START Information given

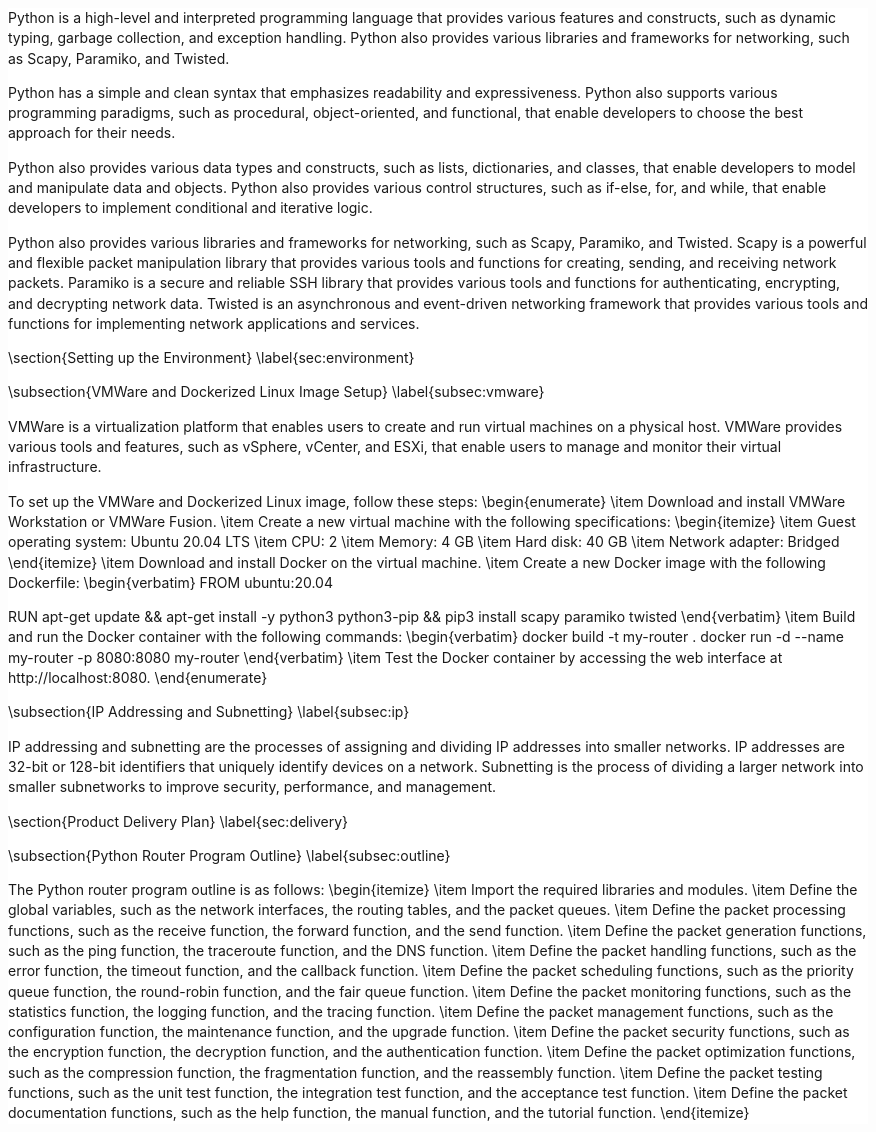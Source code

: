 Python is a high-level and interpreted programming language that provides various features and constructs, such as dynamic typing, garbage collection, and exception handling. Python also provides various libraries and frameworks for networking, such as Scapy, Paramiko, and Twisted.

Python has a simple and clean syntax that emphasizes readability and expressiveness. Python also supports various programming paradigms, such as procedural, object-oriented, and functional, that enable developers to choose the best approach for their needs.

Python also provides various data types and constructs, such as lists, dictionaries, and classes, that enable developers to model and manipulate data and objects. Python also provides various control structures, such as if-else, for, and while, that enable developers to implement conditional and iterative logic.

Python also provides various libraries and frameworks for networking, such as Scapy, Paramiko, and Twisted. Scapy is a powerful and flexible packet manipulation library that provides various tools and functions for creating, sending, and receiving network packets. Paramiko is a secure and reliable SSH library that provides various tools and functions for authenticating, encrypting, and decrypting network data. Twisted is an asynchronous and event-driven networking framework that provides various tools and functions for implementing network applications and services.

\section{Setting up the Environment} \label{sec:environment}

\subsection{VMWare and Dockerized Linux Image Setup} \label{subsec:vmware}

VMWare is a virtualization platform that enables users to create and run virtual machines on a physical host. VMWare provides various tools and features, such as vSphere, vCenter, and ESXi, that enable users to manage and monitor their virtual infrastructure.

To set up the VMWare and Dockerized Linux image, follow these steps: \begin{enumerate} \item Download and install VMWare Workstation or VMWare Fusion. \item Create a new virtual machine with the following specifications: \begin{itemize} \item Guest operating system: Ubuntu 20.04 LTS \item CPU: 2 \item Memory: 4 GB \item Hard disk: 40 GB \item Network adapter: Bridged \end{itemize} \item Download and install Docker on the virtual machine. \item Create a new Docker image with the following Dockerfile: \begin{verbatim} FROM ubuntu:20.04

RUN apt-get update &&
apt-get install -y python3 python3-pip &&
pip3 install scapy paramiko twisted \end{verbatim} \item Build and run the Docker container with the following commands: \begin{verbatim} docker build -t my-router . docker run -d --name my-router -p 8080:8080 my-router \end{verbatim} \item Test the Docker container by accessing the web interface at http://localhost:8080. \end{enumerate}

\subsection{IP Addressing and Subnetting} \label{subsec:ip}

IP addressing and subnetting are the processes of assigning and dividing IP addresses into smaller networks. IP addresses are 32-bit or 128-bit identifiers that uniquely identify devices on a network. Subnetting is the process of dividing a larger network into smaller subnetworks to improve security, performance, and management.


\section{Product Delivery Plan} \label{sec:delivery}

\subsection{Python Router Program Outline} \label{subsec:outline}

The Python router program outline is as follows: \begin{itemize} \item Import the required libraries and modules. \item Define the global variables, such as the network interfaces, the routing tables, and the packet queues. \item Define the packet processing functions, such as the receive function, the forward function, and the send function. \item Define the packet generation functions, such as the ping function, the traceroute function, and the DNS function. \item Define the packet handling functions, such as the error function, the timeout function, and the callback function. \item Define the packet scheduling functions, such as the priority queue function, the round-robin function, and the fair queue function. \item Define the packet monitoring functions, such as the statistics function, the logging function, and the tracing function. \item Define the packet management functions, such as the configuration function, the maintenance function, and the upgrade function. \item Define the packet security functions, such as the encryption function, the decryption function, and the authentication function. \item Define the packet optimization functions, such as the compression function, the fragmentation function, and the reassembly function. \item Define the packet testing functions, such as the unit test function, the integration test function, and the acceptance test function. \item Define the packet documentation functions, such as the help function, the manual function, and the tutorial function. \end{itemize}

END Information given

Aim of the task: Every line above that holds the word "features" should be copied out.

Exercise response:
: Python is a high-level and interpreted programming language that provides various features and constructs, such as dynamic typing, garbage collection, and exception handling. Python also provides various libraries and frameworks for networking, such as Scapy, Paramiko, and Twisted.
VMWare is a virtualization platform that enables users to create and run virtual machines on a physical host. VMWare provides various tools and features, such as vSphere, vCenter, and ESXi, that enable users to manage and monitor their virtual infrastructure.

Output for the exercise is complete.